Anaplasmosis leading to neurological symptoms of trigeminal neuralgia


Anaplasmosis, formerly called human granulocytic anaplasmosis (HGA) is a co-infection from a tick that typically causes acute disease. In their article, “Trigeminal Neuralgia As the Principal Manifestation of Anaplasmosis: A Case Report,” LeDonne and colleagues described human granulocytic anaplasmosis in an 80-year-old woman with neurological symptoms. [1]

According to the authors, the woman experienced a “sudden onset of severe, lancinating headache in the distribution of the fifth cranial nerve bilaterally.”¹ She had been treated for Lyme disease two months earlier following a tick bite and a rash on her torso. She had since been bitten by a non-engorged tick.

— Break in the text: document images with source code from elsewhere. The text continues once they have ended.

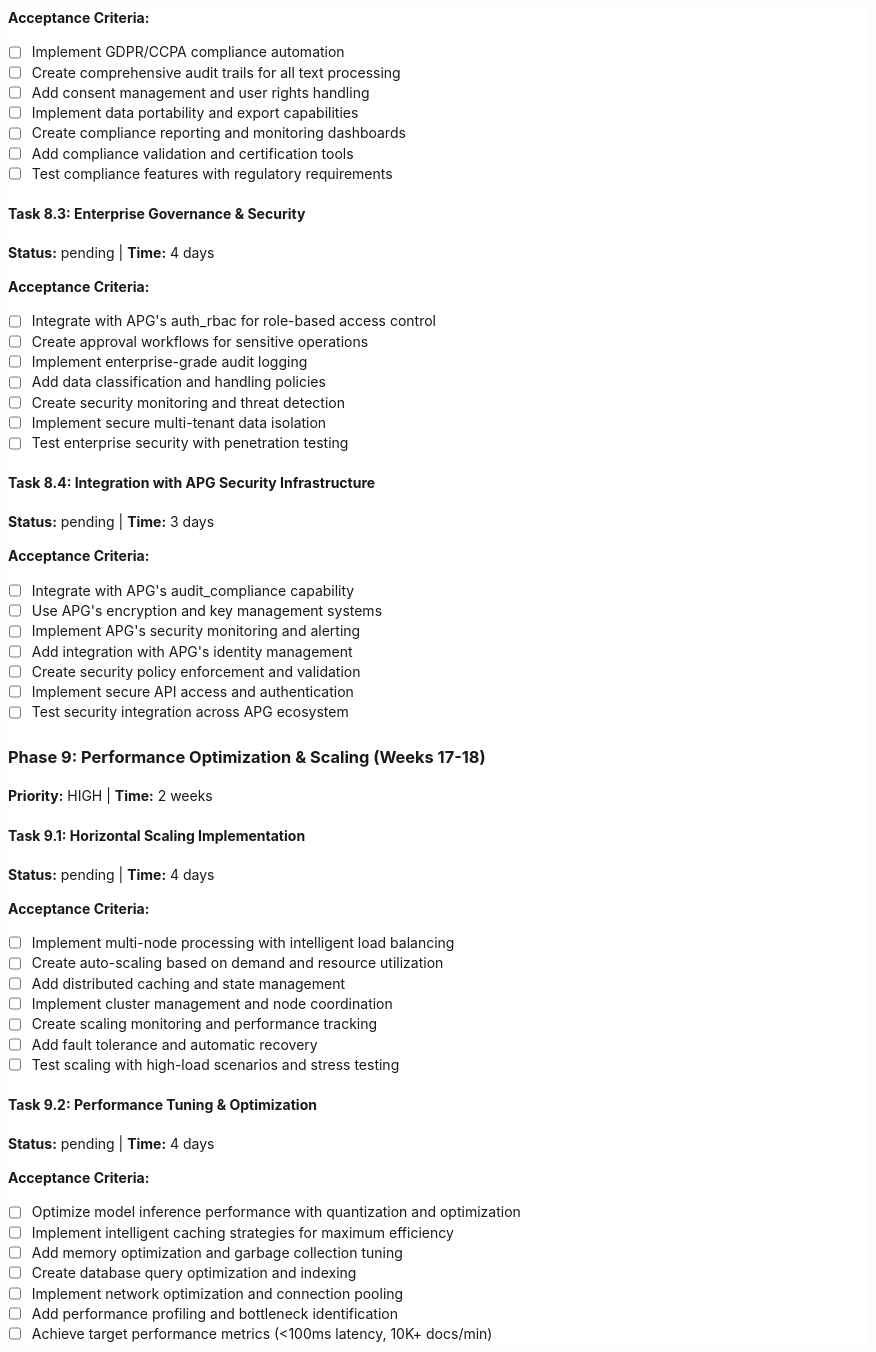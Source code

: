 **Acceptance Criteria:**
- [ ] Implement GDPR/CCPA compliance automation
- [ ] Create comprehensive audit trails for all text processing
- [ ] Add consent management and user rights handling
- [ ] Implement data portability and export capabilities
- [ ] Create compliance reporting and monitoring dashboards
- [ ] Add compliance validation and certification tools
- [ ] Test compliance features with regulatory requirements

#### Task 8.3: Enterprise Governance & Security
**Status:** pending | **Time:** 4 days

**Acceptance Criteria:**
- [ ] Integrate with APG's auth_rbac for role-based access control
- [ ] Create approval workflows for sensitive operations
- [ ] Implement enterprise-grade audit logging
- [ ] Add data classification and handling policies
- [ ] Create security monitoring and threat detection
- [ ] Implement secure multi-tenant data isolation
- [ ] Test enterprise security with penetration testing

#### Task 8.4: Integration with APG Security Infrastructure
**Status:** pending | **Time:** 3 days

**Acceptance Criteria:**
- [ ] Integrate with APG's audit_compliance capability
- [ ] Use APG's encryption and key management systems
- [ ] Implement APG's security monitoring and alerting
- [ ] Add integration with APG's identity management
- [ ] Create security policy enforcement and validation
- [ ] Implement secure API access and authentication
- [ ] Test security integration across APG ecosystem

### Phase 9: Performance Optimization & Scaling (Weeks 17-18)
**Priority:** HIGH | **Time:** 2 weeks

#### Task 9.1: Horizontal Scaling Implementation
**Status:** pending | **Time:** 4 days

**Acceptance Criteria:**
- [ ] Implement multi-node processing with intelligent load balancing
- [ ] Create auto-scaling based on demand and resource utilization
- [ ] Add distributed caching and state management
- [ ] Implement cluster management and node coordination
- [ ] Create scaling monitoring and performance tracking
- [ ] Add fault tolerance and automatic recovery
- [ ] Test scaling with high-load scenarios and stress testing

#### Task 9.2: Performance Tuning & Optimization
**Status:** pending | **Time:** 4 days

**Acceptance Criteria:**
- [ ] Optimize model inference performance with quantization and optimization
- [ ] Implement intelligent caching strategies for maximum efficiency
- [ ] Add memory optimization and garbage collection tuning
- [ ] Create database query optimization and indexing
- [ ] Implement network optimization and connection pooling
- [ ] Add performance profiling and bottleneck identification
- [ ] Achieve target performance metrics (<100ms latency, 10K+ docs/min)
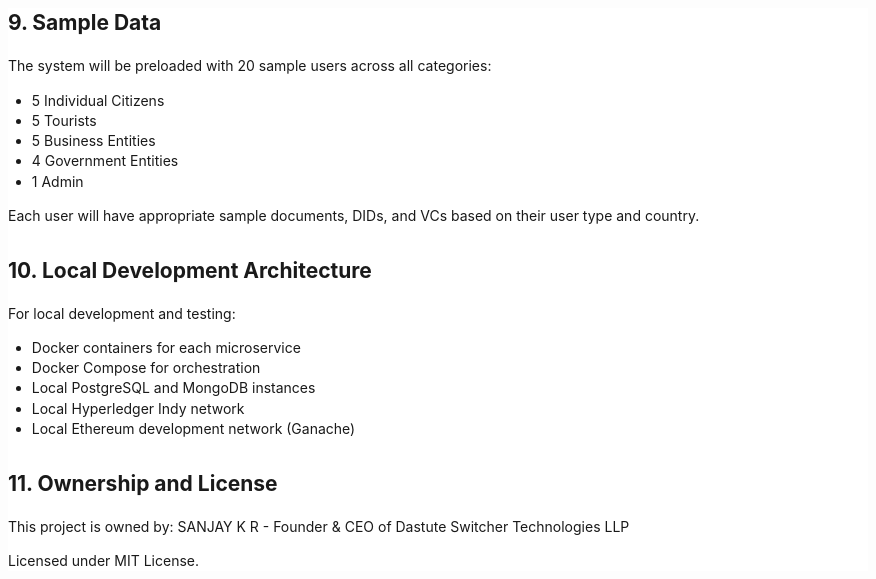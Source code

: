 ## 9. Sample Data

The system will be preloaded with 20 sample users across all categories:
- 5 Individual Citizens
- 5 Tourists
- 5 Business Entities
- 4 Government Entities
- 1 Admin

Each user will have appropriate sample documents, DIDs, and VCs based on their user type and country.

## 10. Local Development Architecture

For local development and testing:
- Docker containers for each microservice
- Docker Compose for orchestration
- Local PostgreSQL and MongoDB instances
- Local Hyperledger Indy network
- Local Ethereum development network (Ganache)

## 11. Ownership and License

This project is owned by:
SANJAY K R - Founder & CEO of Dastute Switcher Technologies LLP

Licensed under MIT License.
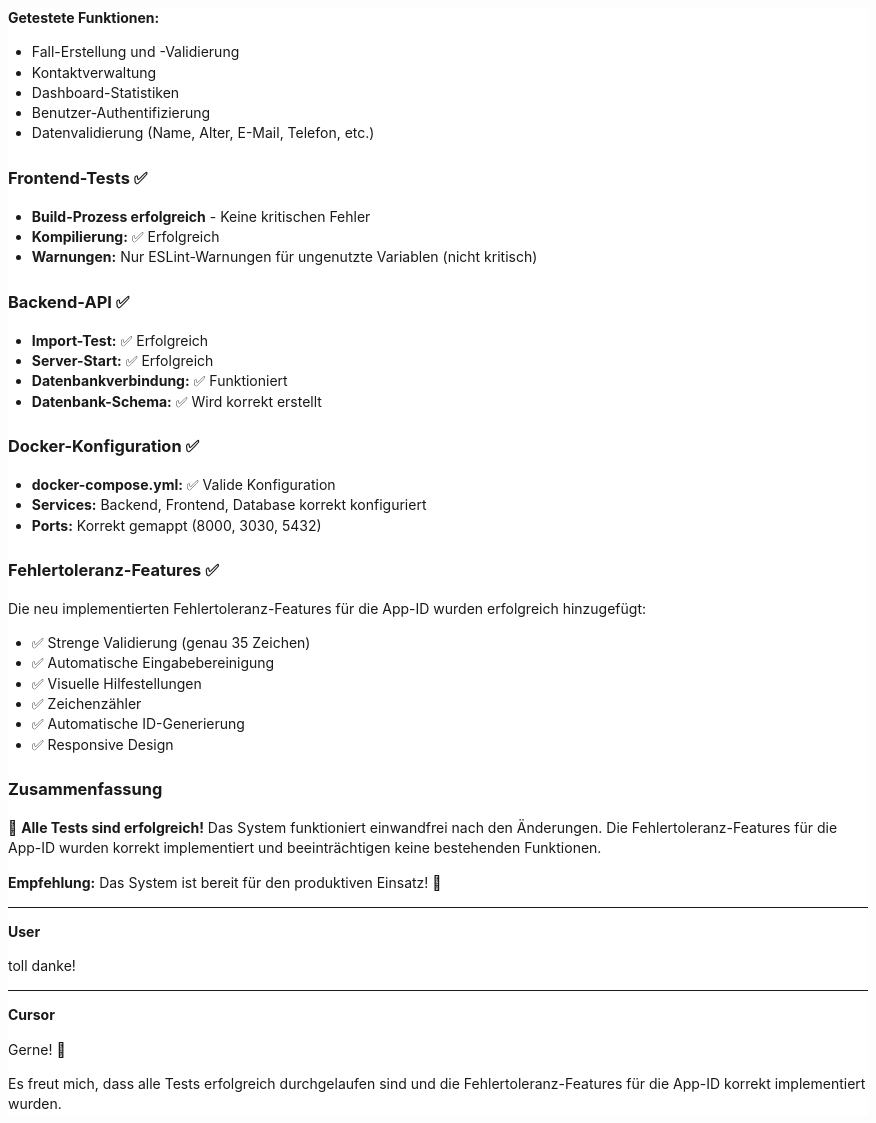**Getestete Funktionen:**
- Fall-Erstellung und -Validierung
- Kontaktverwaltung
- Dashboard-Statistiken
- Benutzer-Authentifizierung
- Datenvalidierung (Name, Alter, E-Mail, Telefon, etc.)

### **Frontend-Tests** ✅
- **Build-Prozess erfolgreich** - Keine kritischen Fehler
- **Kompilierung:** ✅ Erfolgreich
- **Warnungen:** Nur ESLint-Warnungen für ungenutzte Variablen (nicht kritisch)

### **Backend-API** ✅
- **Import-Test:** ✅ Erfolgreich
- **Server-Start:** ✅ Erfolgreich
- **Datenbankverbindung:** ✅ Funktioniert
- **Datenbank-Schema:** ✅ Wird korrekt erstellt

### **Docker-Konfiguration** ✅
- **docker-compose.yml:** ✅ Valide Konfiguration
- **Services:** Backend, Frontend, Database korrekt konfiguriert
- **Ports:** Korrekt gemappt (8000, 3030, 5432)

### **Fehlertoleranz-Features** ✅
Die neu implementierten Fehlertoleranz-Features für die App-ID wurden erfolgreich hinzugefügt:
- ✅ Strenge Validierung (genau 35 Zeichen)
- ✅ Automatische Eingabebereinigung
- ✅ Visuelle Hilfestellungen
- ✅ Zeichenzähler
- ✅ Automatische ID-Generierung
- ✅ Responsive Design

### **Zusammenfassung**
🎉 **Alle Tests sind erfolgreich!** Das System funktioniert einwandfrei nach den Änderungen. Die Fehlertoleranz-Features für die App-ID wurden korrekt implementiert und beeinträchtigen keine bestehenden Funktionen.

**Empfehlung:** Das System ist bereit für den produktiven Einsatz! 🚀

---

**User**

toll danke! 

---

**Cursor**

Gerne! 🎉 

Es freut mich, dass alle Tests erfolgreich durchgelaufen sind und die Fehlertoleranz-Features für die App-ID korrekt implementiert wurden. 
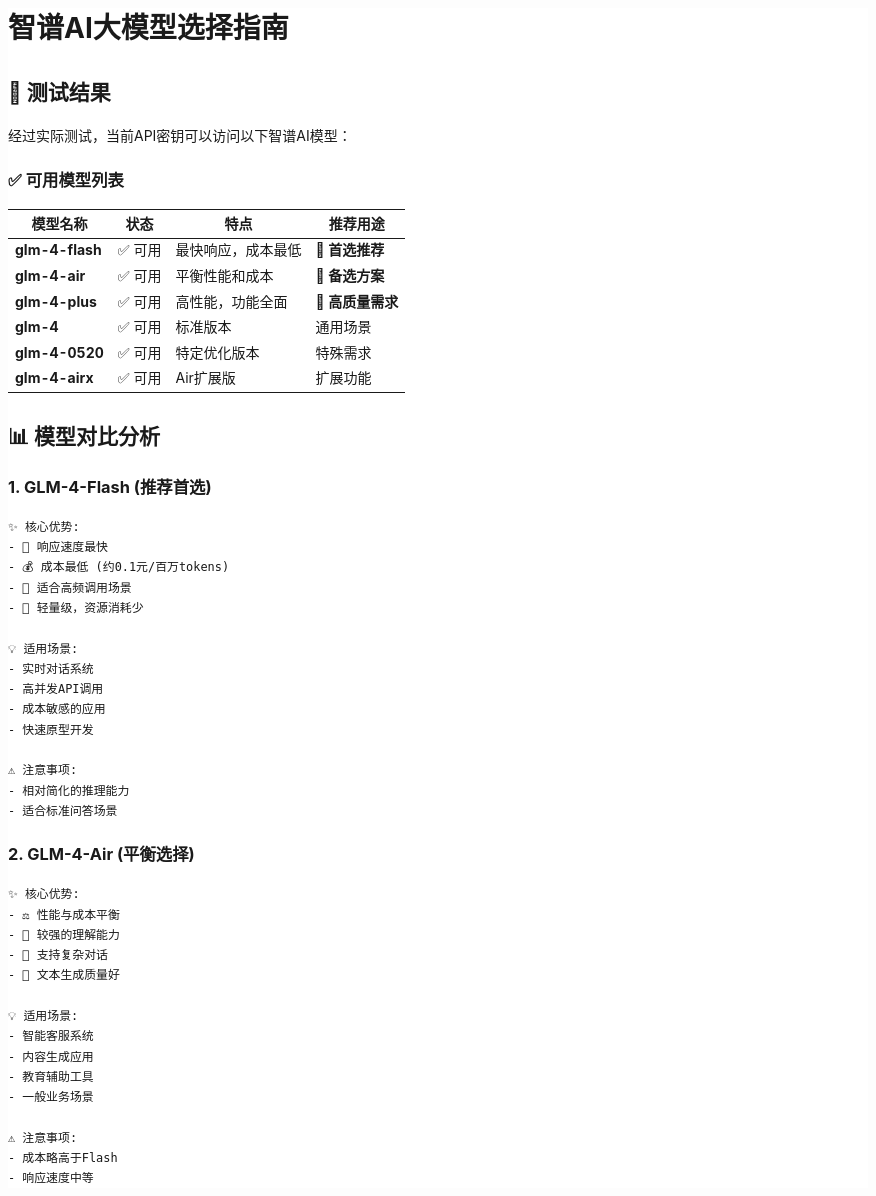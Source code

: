 # 智谱AI大模型选择指南

## 🎯 测试结果

经过实际测试，当前API密钥可以访问以下智谱AI模型：

### ✅ 可用模型列表

| 模型名称 | 状态 | 特点 | 推荐用途 |
|---------|------|------|----------|
| **glm-4-flash** | ✅ 可用 | 最快响应，成本最低 | 🥇 **首选推荐** |
| **glm-4-air** | ✅ 可用 | 平衡性能和成本 | 🥈 **备选方案** |
| **glm-4-plus** | ✅ 可用 | 高性能，功能全面 | 🥉 **高质量需求** |
| **glm-4** | ✅ 可用 | 标准版本 | 通用场景 |
| **glm-4-0520** | ✅ 可用 | 特定优化版本 | 特殊需求 |
| **glm-4-airx** | ✅ 可用 | Air扩展版 | 扩展功能 |

## 📊 模型对比分析

### 1. GLM-4-Flash (推荐首选)
```
✨ 核心优势:
- 🚀 响应速度最快
- 💰 成本最低 (约0.1元/百万tokens)
- 🎯 适合高频调用场景
- 📱 轻量级，资源消耗少

💡 适用场景:
- 实时对话系统
- 高并发API调用
- 成本敏感的应用
- 快速原型开发

⚠️ 注意事项:
- 相对简化的推理能力
- 适合标准问答场景
```

### 2. GLM-4-Air (平衡选择)
```
✨ 核心优势:
- ⚖️ 性能与成本平衡
- 🧠 较强的理解能力
- 🔄 支持复杂对话
- 📝 文本生成质量好

💡 适用场景:
- 智能客服系统
- 内容生成应用
- 教育辅助工具
- 一般业务场景

⚠️ 注意事项:
- 成本略高于Flash
- 响应速度中等
```
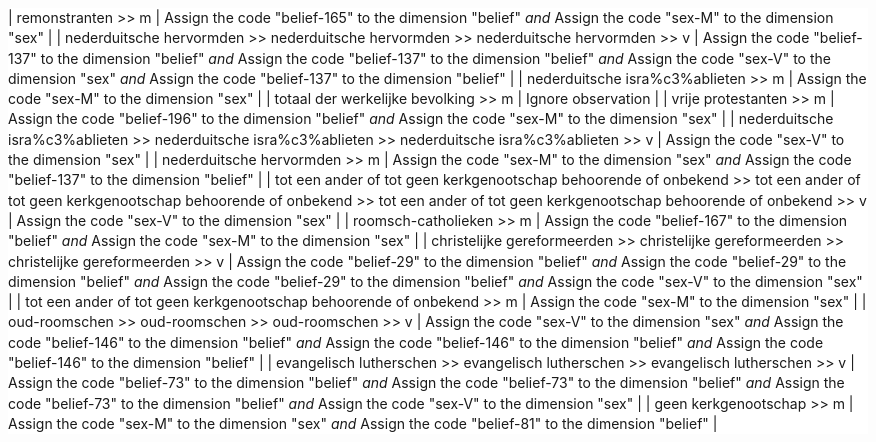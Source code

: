 | remonstranten >> m | Assign the code "belief-165" to the dimension "belief" *and* Assign the code "sex-M" to the dimension "sex" |
| nederduitsche hervormden >> nederduitsche hervormden >> nederduitsche hervormden >> v | Assign the code "belief-137" to the dimension "belief" *and* Assign the code "belief-137" to the dimension "belief" *and* Assign the code "sex-V" to the dimension "sex" *and* Assign the code "belief-137" to the dimension "belief" |
| nederduitsche isra%c3%ablieten >> m | Assign the code "sex-M" to the dimension "sex" |
| totaal der werkelijke bevolking >> m | Ignore observation |
| vrije protestanten >> m | Assign the code "belief-196" to the dimension "belief" *and* Assign the code "sex-M" to the dimension "sex" |
| nederduitsche isra%c3%ablieten >> nederduitsche isra%c3%ablieten >> nederduitsche isra%c3%ablieten >> v | Assign the code "sex-V" to the dimension "sex" |
| nederduitsche hervormden >> m | Assign the code "sex-M" to the dimension "sex" *and* Assign the code "belief-137" to the dimension "belief" |
| tot een ander of tot geen kerkgenootschap behoorende of onbekend >> tot een ander of tot geen kerkgenootschap behoorende of onbekend >> tot een ander of tot geen kerkgenootschap behoorende of onbekend >> v | Assign the code "sex-V" to the dimension "sex" |
| roomsch-catholieken >> m | Assign the code "belief-167" to the dimension "belief" *and* Assign the code "sex-M" to the dimension "sex" |
| christelijke gereformeerden >> christelijke gereformeerden >> christelijke gereformeerden >> v | Assign the code "belief-29" to the dimension "belief" *and* Assign the code "belief-29" to the dimension "belief" *and* Assign the code "belief-29" to the dimension "belief" *and* Assign the code "sex-V" to the dimension "sex" |
| tot een ander of tot geen kerkgenootschap behoorende of onbekend >> m | Assign the code "sex-M" to the dimension "sex" |
| oud-roomschen >> oud-roomschen >> oud-roomschen >> v | Assign the code "sex-V" to the dimension "sex" *and* Assign the code "belief-146" to the dimension "belief" *and* Assign the code "belief-146" to the dimension "belief" *and* Assign the code "belief-146" to the dimension "belief" |
| evangelisch lutherschen >> evangelisch lutherschen >> evangelisch lutherschen >> v | Assign the code "belief-73" to the dimension "belief" *and* Assign the code "belief-73" to the dimension "belief" *and* Assign the code "belief-73" to the dimension "belief" *and* Assign the code "sex-V" to the dimension "sex" |
| geen kerkgenootschap >> m | Assign the code "sex-M" to the dimension "sex" *and* Assign the code "belief-81" to the dimension "belief" |
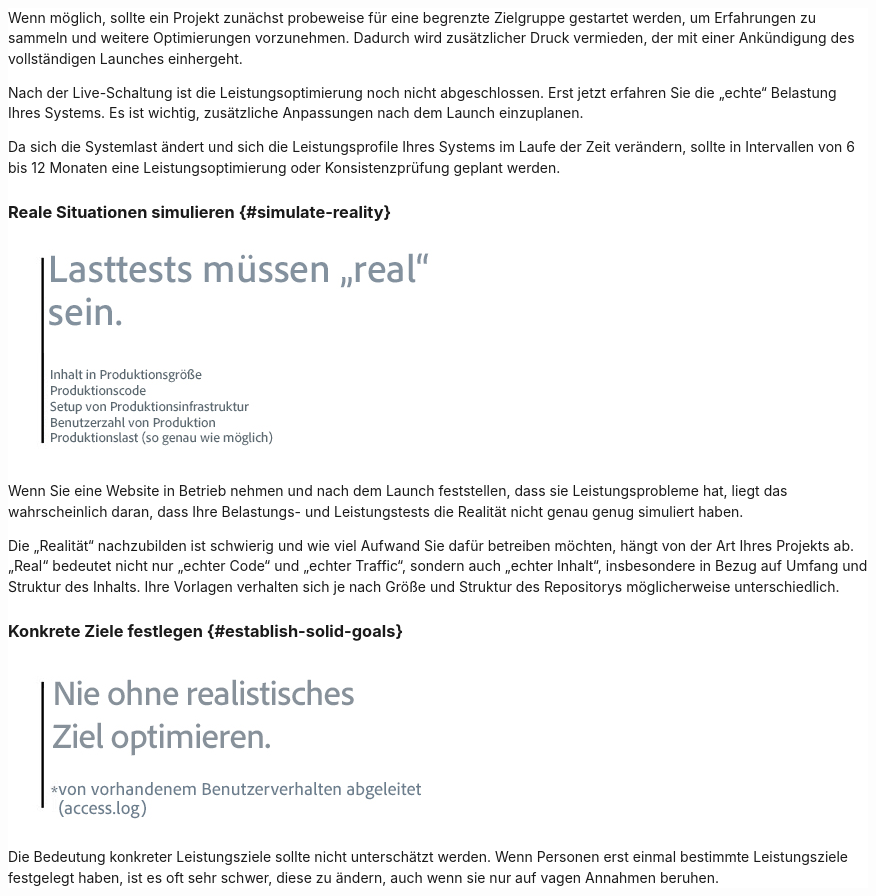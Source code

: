Wenn möglich, sollte ein Projekt zunächst probeweise für eine begrenzte Zielgruppe gestartet werden, um Erfahrungen zu sammeln und weitere Optimierungen vorzunehmen. Dadurch wird zusätzlicher Druck vermieden, der mit einer Ankündigung des vollständigen Launches einhergeht.

Nach der Live-Schaltung ist die Leistungsoptimierung noch nicht abgeschlossen. Erst jetzt erfahren Sie die „echte“ Belastung Ihres Systems. Es ist wichtig, zusätzliche Anpassungen nach dem Launch einzuplanen.

Da sich die Systemlast ändert und sich die Leistungsprofile Ihres Systems im Laufe der Zeit verändern, sollte in Intervallen von 6 bis 12 Monaten eine Leistungsoptimierung oder Konsistenzprüfung geplant werden.

### Reale Situationen simulieren {#simulate-reality}

![chlimage_1-4](assets/chlimage_1-4.jpeg)

Wenn Sie eine Website in Betrieb nehmen und nach dem Launch feststellen, dass sie Leistungsprobleme hat, liegt das wahrscheinlich daran, dass Ihre Belastungs- und Leistungstests die Realität nicht genau genug simuliert haben.

Die „Realität“ nachzubilden ist schwierig und wie viel Aufwand Sie dafür betreiben möchten, hängt von der Art Ihres Projekts ab. „Real“ bedeutet nicht nur „echter Code“ und „echter Traffic“, sondern auch „echter Inhalt“, insbesondere in Bezug auf Umfang und Struktur des Inhalts. Ihre Vorlagen verhalten sich je nach Größe und Struktur des Repositorys möglicherweise unterschiedlich.

### Konkrete Ziele festlegen {#establish-solid-goals}

![chlimage_1-5](assets/chlimage_1-5.jpeg)

Die Bedeutung konkreter Leistungsziele sollte nicht unterschätzt werden. Wenn Personen erst einmal bestimmte Leistungsziele festgelegt haben, ist es oft sehr schwer, diese zu ändern, auch wenn sie nur auf vagen Annahmen beruhen.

Her neurologic exam was felt to be consistent with a diagnosis of trigeminal neuralgia. Trigeminal neuralgia (TN) is a type of chronic pain that affects your face. It causes extreme, sudden burning or shock-like pain. It usually affects one side of the face.²

The patient’s mother had a history of trigeminal neuralgia. The doctors did not see any evidence of Lyme disease.

“However, anaplasmosis and ehrlichiosis can both develop over a shorter timeframe and without a noticeable rash, making these infections a more likely explanation of the patient’s signs and symptoms,” wrote the authors.

They added, “To confirm the suspected diagnosis, a tick-borne disease panel was ordered and was positive for Anaplasma phagocytophilum DNA by PCR.”

“Although severe headache is a common presenting symptom in patients with anaplasmosis, prior studies have not linked anaplasmosis and trigeminal neuralgia,” the authors explained.

“Our case suggests that anaplasmosis was the cause of our patient’s new-onset trigeminal neuralgia.”

The woman was treated with a 3-week course of doxycycline for Anaplasmosis and was prescribed gabapentin 300 for her trigeminal neuralgia.

She had marked improvement in her headaches. Her leukopenia, thrombocytopenia and abnormal hepatic enzymes returned to normal.

In their article, the authors reviewed the literature on Anaplasmosis, pointing out that the symptoms of Anaplasmosis are non-specific and may include fever, myalgia, and headache but no rash. In addition, patients may present with leukopenia, thrombocytopenia, elevated transaminases, and elevated lactate dehydrogenase.

“Rare cases of Anaplasmosis showcase post-infectious complications such as demyelinating polyneuropathy and brachial plexopathy,” wrote the authors. “However, this patient’s presentation of anaplasmosis with new onset trigeminal neuralgia appears to be unique and rare.”

The authors urge clinicians to consider Lyme disease, anaplasmosis, and Ehrlichia in “a patient presenting to the hospital with non-specific symptoms of fever, myalgia, and headache in tick endemic areas.”